This is the mail archive of the
gcc-patches@gcc.gnu.org
mailing list for the GCC project.
[patch] tuning gcc for AMDFAM10 processor (patch 3)
- From: "Jagasia, Harsha" <harsha dot jagasia at amd dot com>
- To: "Richard Henderson" <rth at redhat dot com>
- Cc: gcc-patches at gcc dot gnu dot org
- Date: Tue, 30 Jan 2007 18:58:09 -0600
- Subject: [patch] tuning gcc for AMDFAM10 processor (patch 3)
Hi Richard,
>On Mon, Jan 29, 2007 at 07:12:44PM -0600, Jagasia, Harsha wrote:
>> + xorps reg3, reg3
>> + movaps reg3, reg2
>
>Surely you're not advocating *moving* a zero. =)
Actually this is something the current mainline compiler does.

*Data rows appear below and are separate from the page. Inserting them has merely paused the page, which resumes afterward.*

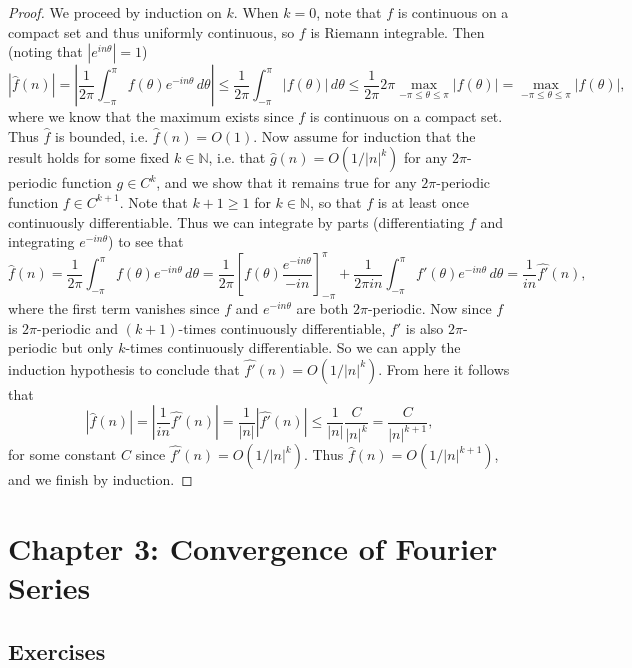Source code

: \documentclass[letterpaper, 12pt]{article}
\newcommand{\N}{\mathbb{N}}
\begin{document}
\begin{proof}
  We proceed by induction on $k$. When $k = 0$, note that
  $f$ is continuous on a compact set and thus uniformly
  continuous, so $f$ is Riemann integrable. Then
  (noting that $|e^{in\theta}| = 1$)
  \[
    |\hat{f}(n)|
    = \left|\frac{1}{2\pi} \int_{-\pi}^{\pi} f(\theta) e^{-in\theta}\, d\theta \right|
    \le \frac{1}{2\pi} \int_{-\pi}^{\pi} |f(\theta)|\, d\theta
    \le \frac{1}{2\pi} 2\pi \max_{-\pi \le \theta \le \pi} |f(\theta)|
    = \max_{-\pi \le \theta \le \pi} |f(\theta)|,
  \]
  where we know that the maximum exists since $f$ is
  continuous on a compact set. Thus $\hat{f}$ is bounded,
  i.e. $\hat{f}(n) = O(1)$. Now assume for induction
  that the result
  holds for some fixed $k \in \N$, i.e.
  that $\hat{g}(n) = O(1 / |n|^k)$ for any $2\pi$-periodic
  function $g \in C^k$, and we show that
  it remains true for any $2\pi$-periodic function
  $f \in C^{k + 1}$. Note that $k + 1 \ge 1$ for
  $k \in \N$, so that
  $f$ is at least once continuously differentiable.
  Thus we can integrate by parts
  (differentiating $f$ and integrating $e^{-in\theta}$)
  to see that
  \[
    \hat{f}(n)
    = \frac{1}{2\pi} \int_{-\pi}^{\pi} f(\theta) e^{-in\theta}\, d\theta
    = \frac{1}{2\pi} \left[f(\theta) \frac{e^{-in\theta}}{-in}\right]_{-\pi}^{\pi}
    + \frac{1}{2\pi in} \int_{-\pi}^{\pi} f'(\theta) e^{-in\theta}\, d\theta
    = \frac{1}{in} \widehat{f'}(n),
  \]
  where the first term vanishes since
  $f$ and $e^{-in\theta}$ are both $2\pi$-periodic.
  Now since $f$ is $2\pi$-periodic and $(k + 1)$-times
  continuously differentiable, $f'$ is also
  $2\pi$-periodic but only $k$-times continuously
  differentiable. So we can apply the induction
  hypothesis to conclude that
  $\widehat{f'}(n) = O(1 / |n|^k)$. From here it follows
  that
  \[
    |\hat{f}(n)|
    = \left|\frac{1}{in} \widehat{f'}(n)\right|
    = \frac{1}{|n|} \left|\widehat{f'}(n)\right|
    \le \frac{1}{|n|} \frac{C}{|n|^{k}}
    = \frac{C}{|n|^{k + 1}},
  \]
  for some constant $C$ since
  $\widehat{f'}(n) = O(1 / |n|^k)$. Thus
  $\hat{f}(n) = O(1 / |n|^{k + 1})$,
  and we finish by induction.
\end{proof}

\pagebreak
\section{Chapter 3: Convergence of Fourier Series}
\subsection{Exercises}
\end{document}

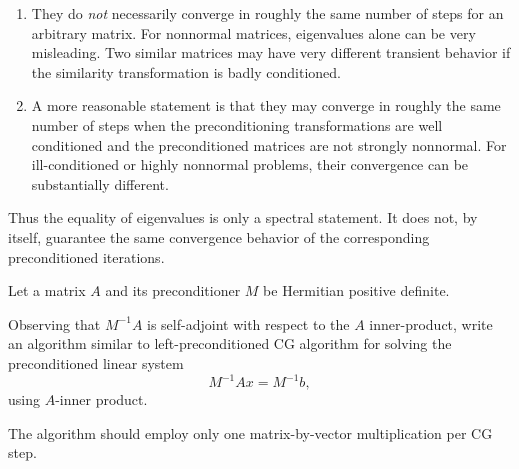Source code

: \documentclass{ctexart}
\begin{document}
\begin{solution}
\begin{enumerate}[label=(\alph*)]
    \item They do \emph{not} necessarily converge in roughly the same number of
      steps for an arbitrary matrix.  For nonnormal matrices, eigenvalues alone can
      be very misleading.  Two similar matrices may have very different transient
      behavior if the similarity transformation is badly conditioned.

    \item A more reasonable statement is that they may converge in roughly the
      same number of steps when the preconditioning transformations are well
      conditioned and the preconditioned matrices are not strongly nonnormal.
      For ill-conditioned or highly nonnormal problems, their convergence can be
      substantially different.
  \end{enumerate}

  Thus the equality of eigenvalues is only a spectral statement.  It does not,
  by itself, guarantee the same convergence behavior of the corresponding
  preconditioned iterations.
\end{solution}
\begin{problem}\label{pro:6}
  Let a matrix $A$ and its preconditioner $M$ be Hermitian positive definite.

  Observing that $M^{-1}A$ is self-adjoint with respect to the $A$ inner-product, write an algorithm similar to left-preconditioned CG algorithm for solving the preconditioned linear system
  \[
    M^{-1}Ax=M^{-1}b,
  \]
  using $A$-inner product.

  The algorithm should employ only one matrix-by-vector multiplication per CG step.
\end{problem}
\end{document}
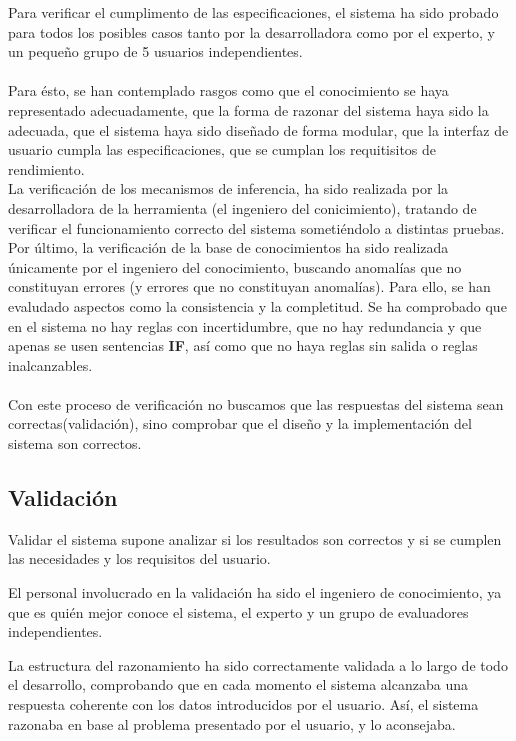 Para verificar el cumplimento de las especificaciones, el sistema ha sido probado para todos los posibles casos tanto por la desarrolladora como por el experto, y un pequeño grupo de 5 usuarios independientes.\\ \\Para ésto, se han contemplado rasgos como que el conocimiento se haya representado adecuadamente,  que la forma de razonar del sistema haya sido la adecuada, que el sistema haya sido diseñado de forma modular, que la interfaz de usuario cumpla las especificaciones, que se cumplan los requitisitos de rendimiento.
\\
La verificación de los mecanismos de inferencia, ha sido realizada por la desarrolladora de la herramienta (el ingeniero del conicimiento), tratando de verificar el funcionamiento correcto del sistema sometiéndolo a distintas pruebas.
\\
Por último, la verificación de la base de conocimientos ha sido realizada únicamente por el ingeniero del conocimiento, buscando anomalías que no constituyan errores (y errores que no constituyan anomalías). Para ello, se han evaludado aspectos como la consistencia y la completitud. Se ha comprobado que en el sistema no hay reglas con incertidumbre, que no hay redundancia y que apenas se usen sentencias \textbf{IF}, así como que no haya reglas sin salida o reglas inalcanzables.\\ \\Con este proceso de verificación no buscamos que las respuestas del sistema sean correctas(validación), sino comprobar que el diseño y la implementación del sistema son correctos. \\
\subsection{Validación}
\label{sub:Validación}

Validar el sistema supone analizar si los resultados son correctos y si se cumplen las necesidades y los requisitos del usuario.

El personal involucrado en la validación ha sido el ingeniero de conocimiento, ya que es quién mejor conoce el sistema, el experto y un grupo de evaluadores independientes.

La estructura del razonamiento ha sido correctamente validada a lo largo de todo el desarrollo, comprobando que en cada momento el sistema alcanzaba una respuesta coherente con los datos introducidos por el usuario. Así, el sistema razonaba en base al problema presentado por el usuario, y lo aconsejaba.

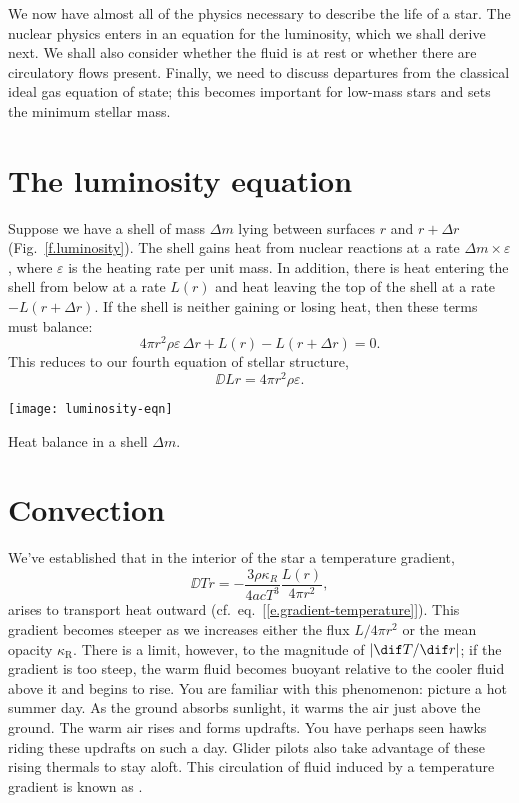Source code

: 
We now have almost all of the physics necessary to describe the life of a star. 
The nuclear physics enters in an equation for the luminosity, which we shall derive next. We shall also consider whether the fluid is at rest or whether there are circulatory flows present. Finally, we need to discuss departures from the classical ideal gas equation of state; this becomes important for low-mass stars and sets the minimum stellar mass.

\section{The luminosity equation}

Suppose we have a shell of mass $\Delta m$ lying between surfaces $r$ and $r+\Delta r$ (Fig.~\ref{f.luminosity}). The shell gains heat from nuclear reactions at a rate $\Delta m \times \varepsilon$, where $\varepsilon$ is the heating rate per unit mass.  In addition, there is heat entering the shell from below at a rate $L(r)$ and heat leaving the top of the shell at a rate $-L(r+\Delta r)$.
If the shell is neither gaining or losing heat, then these terms must balance:
\[ 4\pi r^{2}\rho\varepsilon\,\Delta r + L(r) - L(r+\Delta r) = 0. \]
This reduces to our fourth equation of stellar structure,
\[
\DD{L}{r} = 4\pi r^{2}\rho\varepsilon.
\]
\begin{marginfigure}
\texttt{[image: luminosity-eqn]}
\caption[Heat balance in a mass shell]{Heat balance in a shell $\Delta m$.}
\label{f.luminosity}
\end{marginfigure}

\section{Convection}\label{s.convection}

We've established that in the interior of the star a temperature gradient,
\[
	\DD{T}{r} = -\frac{3\rho\kappa_{R}}{4acT^3}\frac{L(r)}{4\pi r^2},
\]
arises to transport heat outward (cf.\ eq.~[\ref{e.gradient-temperature}]).
This gradient becomes steeper as we increases either the flux $L/4\pi r^{2}$ or the mean opacity $\kappa_{\mathrm{R}}$. There is a limit, however, to the magnitude of $|\dif T/\dif r|$; if the gradient is too steep, the warm fluid becomes buoyant relative to the cooler fluid above it and begins to rise. You are familiar with this phenomenon: picture a hot summer day. As the ground absorbs sunlight, it warms the air just above the ground. The warm air rises and forms updrafts. You have perhaps seen hawks riding these updrafts on such a day. Glider pilots also take advantage of these rising thermals to stay aloft. This circulation of fluid induced by a temperature gradient is known as . 

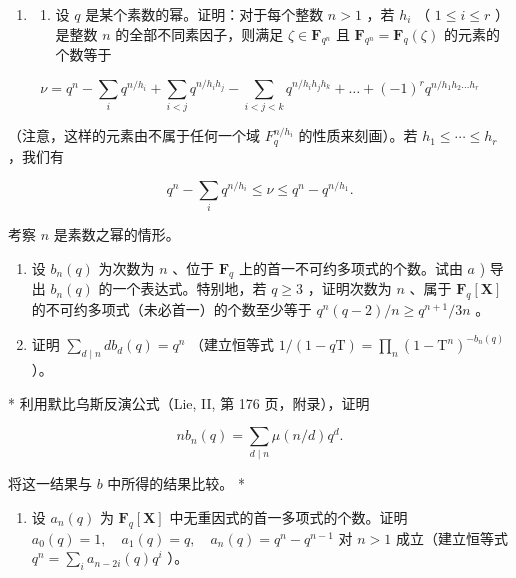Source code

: \BourbakiExerciseGroup

\begin{enumerate}
\def\labelenumi{\arabic{enumi})}
\tightlist
\item
  \begin{enumerate}
  \def\labelenumii{\alph{enumii})}
  \tightlist
  \item
    设 \(q\) 是某个素数的幂。证明：对于每个整数 \(n > 1\) ，若 \(h_i\) （ \(1 \leqslant i \leqslant r\) ）是整数 \(n\) 的全部不同素因子，则满足 \(\zeta \in \mathbf{F}_{q^n}\) 且 \(\mathbf{F}_{q^n} = \mathbf{F}_q(\zeta)\) 的元素的个数等于
  \end{enumerate}
\end{enumerate}

\[
\nu = q ^ {n} - \sum_ {i} q ^ {n / h _ {i}} + \sum_ {i <   j} q ^ {n / h _ {i} h _ {j}} - \sum_ {i <   j <   k} q ^ {n / h _ {i} h _ {j} h _ {k}} + \dots + (- 1) ^ {r} q ^ {n / h _ {1} h _ {2} \dots h _ {r}}
\]

（注意，这样的元素由不属于任何一个域 \(F_{q}^{n/h_{i}}\) 的性质来刻画）。若 \(h_{1} \leqslant \cdots \leqslant h_{r}\) ，我们有

\[
q ^ {n} - \sum_ {i} q ^ {n / h _ {i}} \leqslant \nu \leqslant q ^ {n} - q ^ {n / h _ {1}}.
\]

考察 \(n\) 是素数之幂的情形。

\begin{enumerate}
\def\labelenumi{\alph{enumi})}
\setcounter{enumi}{1}
\item
  设 \(b_{n}(q)\) 为次数为 \(n\) 、位于 \(\mathbf{F}_q\) 上的首一不可约多项式的个数。试由 \(a\) ) 导出 \(b_{n}(q)\) 的一个表达式。特别地，若 \(q \geqslant 3\) ，证明次数为 \(n\) 、属于 \(\mathbf{F}_q[\mathbf{X}]\) 的不可约多项式（未必首一）的个数至少等于 \(q^n (q - 2) / n \geqslant q^{n + 1} / 3n\) 。
\item
  证明 \(\sum_{d\mid n}db_d(q) = q^n\) （建立恒等式 \(1 / (1 - q\mathrm{T}) = \prod_{n}(1 - \mathrm{T}^n)^{-b_n(q)}\) ）。
\end{enumerate}

* 利用默比乌斯反演公式（Lie, II, 第 176 页，附录），证明

\[
n b _ {n} (q) = \sum_ {d \mid n} \mu (n / d) q ^ {d}.
\]

将这一结果与 \(b\) 中所得的结果比较。 *

\begin{enumerate}
\def\labelenumi{\alph{enumi})}
\setcounter{enumi}{3}
\tightlist
\item
  设 \(a_{n}(q)\) 为 \(\mathbf{F}_q[\mathbf{X}]\) 中无重因式的首一多项式的个数。证明 \(a_0(q) = 1, \quad a_1(q) = q, \quad a_n(q) = q^n - q^{n-1}\) 对 \(n > 1\) 成立（建立恒等式 \(q^n = \sum_i a_{n-2i}(q) q^i\) ）。
\end{enumerate}


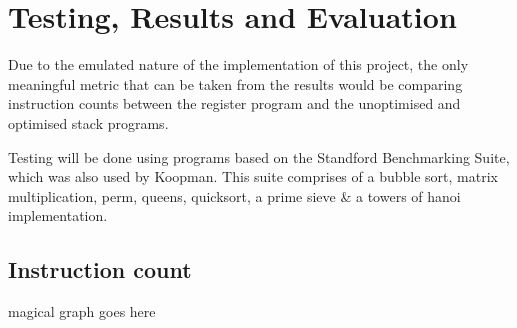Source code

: \chapter{Testing, Results and Evaluation}\label{ch:testingresults}

Due to the emulated nature of the implementation of this project, the only
meaningful metric that can be taken from the results would be comparing
instruction counts between the register program and the unoptimised and
optimised stack programs.

Testing will be done using programs based on the Standford Benchmarking Suite,
which was also used by Koopman. This suite comprises of a bubble sort, matrix
multiplication, perm, queens, quicksort, a prime sieve \& a towers of hanoi
implementation.

\section{Instruction count}

magical graph goes here

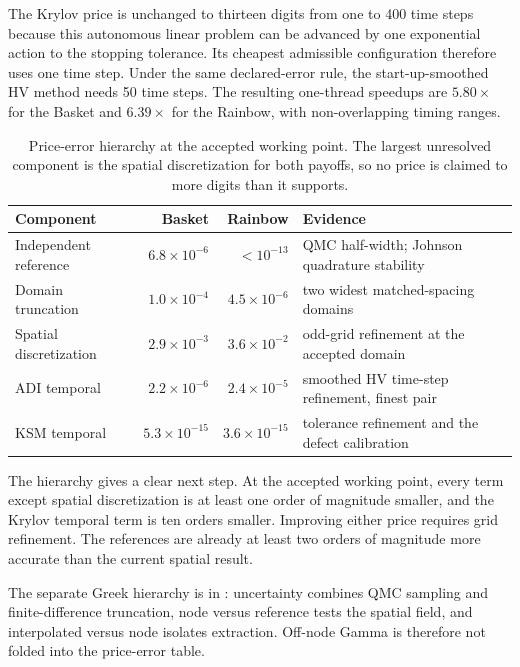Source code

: The Krylov price is unchanged to thirteen digits from one to 400 time steps because this autonomous linear problem can be advanced by one exponential action to the stopping tolerance. Its cheapest admissible configuration therefore uses one time step. Under the same declared-error rule, the start-up-smoothed HV method needs 50 time steps. The resulting one-thread speedups are $5.80\times$ for the Basket and $6.39\times$ for the Rainbow, with non-overlapping timing ranges.

\begin{table}[htbp!]
\centering
\small
\setlength{\tabcolsep}{4pt}
\caption{Price-error hierarchy at the accepted working point. The largest unresolved component is the spatial discretization for both payoffs, so no price is claimed to more digits than it supports.}
\label{tab:fin-budget}
\begin{tabular}{@{}lrrp{5.2cm}@{}}
\toprule
\textbf{Component} & \textbf{Basket} & \textbf{Rainbow} & \textbf{Evidence} \\
\midrule
Independent reference   & $6.8\times10^{-6}$  & $<10^{-13}$ & QMC half-width; Johnson quadrature stability \\
Domain truncation       & $1.0\times10^{-4}$  & $4.5\times10^{-6}$  & two widest matched-spacing domains \\
Spatial discretization  & $2.9\times10^{-3}$  & $3.6\times10^{-2}$  & odd-grid refinement at the accepted domain \\
ADI temporal            & $2.2\times10^{-6}$  & $2.4\times10^{-5}$  & smoothed HV time-step refinement, finest pair \\
KSM temporal            & $5.3\times10^{-15}$ & $3.6\times10^{-15}$ & tolerance refinement and the defect calibration \\
\bottomrule
\end{tabular}
\end{table}

The hierarchy gives a clear next step. At the accepted working point, every term except spatial discretization is at least one order of magnitude smaller, and the Krylov temporal term is ten orders smaller. Improving either price requires grid refinement. The references are already at least two orders of magnitude more accurate than the current spatial result.

The separate Greek hierarchy is in : uncertainty combines QMC sampling and finite-difference truncation, node versus reference tests the spatial field, and interpolated versus node isolates extraction. Off-node Gamma is therefore not folded into the price-error table.

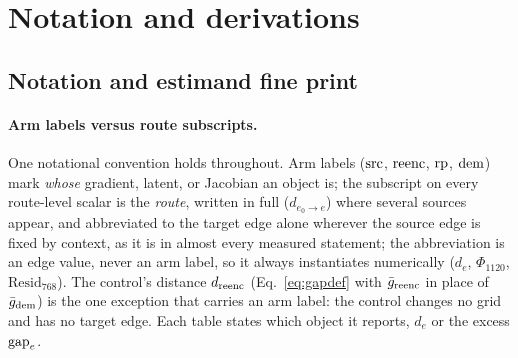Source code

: \appendix

\section{Notation and derivations}
\label{app:derivations}

\subsection{Notation and estimand fine print}
\label{app:notation}

\paragraph{Arm labels versus route subscripts.}
One notational convention holds throughout. Arm labels ($\src$,
$\reenc$, $\rp$, $\dem$) mark \emph{whose} gradient, latent, or
Jacobian an object is; the subscript on every route-level scalar is the
\emph{route}, written in full ($d_{e_0 \to e}$) where several sources
appear, and abbreviated to the target edge alone wherever the source
edge is fixed by context, as it is in almost every measured
statement; the abbreviation is an edge value, never an arm label, so
it always instantiates numerically ($d_e$, $\Phi_{1120}$,
$\mathrm{Resid}_{768}$). The
control's distance $d_{\reenc}$ (Eq.~\ref{eq:gapdef} with
$\bar g_{\reenc}$ in place of $\bar g_{\dem}$) is the one exception that
carries an arm label: the control changes no grid and has no target
edge. Each table states which object it reports, $d_e$ or the excess
$\gap_e$.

It's not
being introduced by this patch. This patch does not enable
x86_sse_unaligned_move_optimal for any target other than amdfam10. So
mtune=generic leaves x86_sse_unaligned_move_optimal disabled, but it
enables x86_sse_partial_reg_dependency. The resulting code
is as indicated in the comments:
+ Code generation for unaligned packed loads of single precision
+ data:
+ if (x86_sse_partial_reg_dependency == true)
+ {
+ if (x86_sse_unaligned_move_optimal == true)
+ {
+ movups mem, reg
+ }
+ else
+ {
+ xorps reg3, reg3
+ movaps reg3, reg2
+ movlps mem, reg2
+ movhps mem+8, reg2
+ }
+ }
I built one of the polyhedron benchmarks with "gfortran -march=k8
-mtune=generic -O3 -ftree-vectorize -w -S aermod.f90 -o
generic/aermod.s".
(I have not extracted a simple test case yet, but we have observed this
with other polyhedron and cpu2006 FP benchmarks as well)
Snippet:
xorps %xmm2, %xmm2
shufps $0, %xmm0, %xmm0
addq $4, %rax
leaq (%r12,%rax), %r11
leaq (%rbp,%rax), %r10
leaq (%rdi,%rax), %rax
xorl %r8d, %r8d
xorl %ecx, %ecx
movaps %xmm0, %xmm3
.p2align 4,,7
.L154:
movaps %xmm2, %xmm0
addq $1, %r8
movaps %xmm2, %xmm1
movlps (%rcx,%r10), %xmm0
movlps (%rcx,%r11), %xmm1
movhps 8(%rcx,%r10), %xmm0
movhps 8(%rcx,%r11), %xmm1
It is possible that this is a bug with generic. I think we need Honza to
pitch in on this as he wrote this code. However, the last I heard he is
attending a course on ergodic Ramsey theory somewhere in the mountains
without much internet access.
Meanwhile, perhaps I should fix the comments in the patch I posted to
clearly indicate clearly what is new because of the patch and what is
already being done. Thoughts?
>
>> @@ -9434,6 +9491,13 @@ ix86_expand_vector_move_misalign (enum m
>> }
>> else
>> {
>> + if (TARGET_SSE_UNALIGNED_MOVE_OPTIMAL)
>> + {
>> + op0 = gen_lowpart (V2DFmode, op0);
>> + op1 = gen_lowpart (V2DFmode, op1);
>> + emit_insn (gen_sse2_movupd (op0, op1));
>> + return;
>> + }
>> /* ??? Not sure about the best option for the Intel chips.
>> The following would seem to satisfy; the register is
>> entirely cleared, breaking the dependency chain. We
>> @@ -9453,7 +9517,16 @@ ix86_expand_vector_move_misalign (enum m
>> else
>> {
>> if (TARGET_SSE_PARTIAL_REG_DEPENDENCY)
>> + {
>> + if (TARGET_SSE_UNALIGNED_MOVE_OPTIMAL)
>> + {
>> + op0 = gen_lowpart (V4SFmode, op0);
>> + op1 = gen_lowpart (V4SFmode, op1);
>> + emit_insn (gen_sse_movups (op0, op1));
>> + return;
>> + }
>> emit_move_insn (op0, CONST0_RTX (mode));
>> + }
>
>Un-nest both of these blocks from the IF they're inside.
>TARGET_SSE_UNALIGNED_MOVE_OPTIMAL really has no bearing on
>TARGET_SSE_PARTIAL_REG_DEPENDENCY or TARGET_SSE_SPLIT_REGS,
>and should override both of them.
Ok, I will change this.
Thanks,
Harsha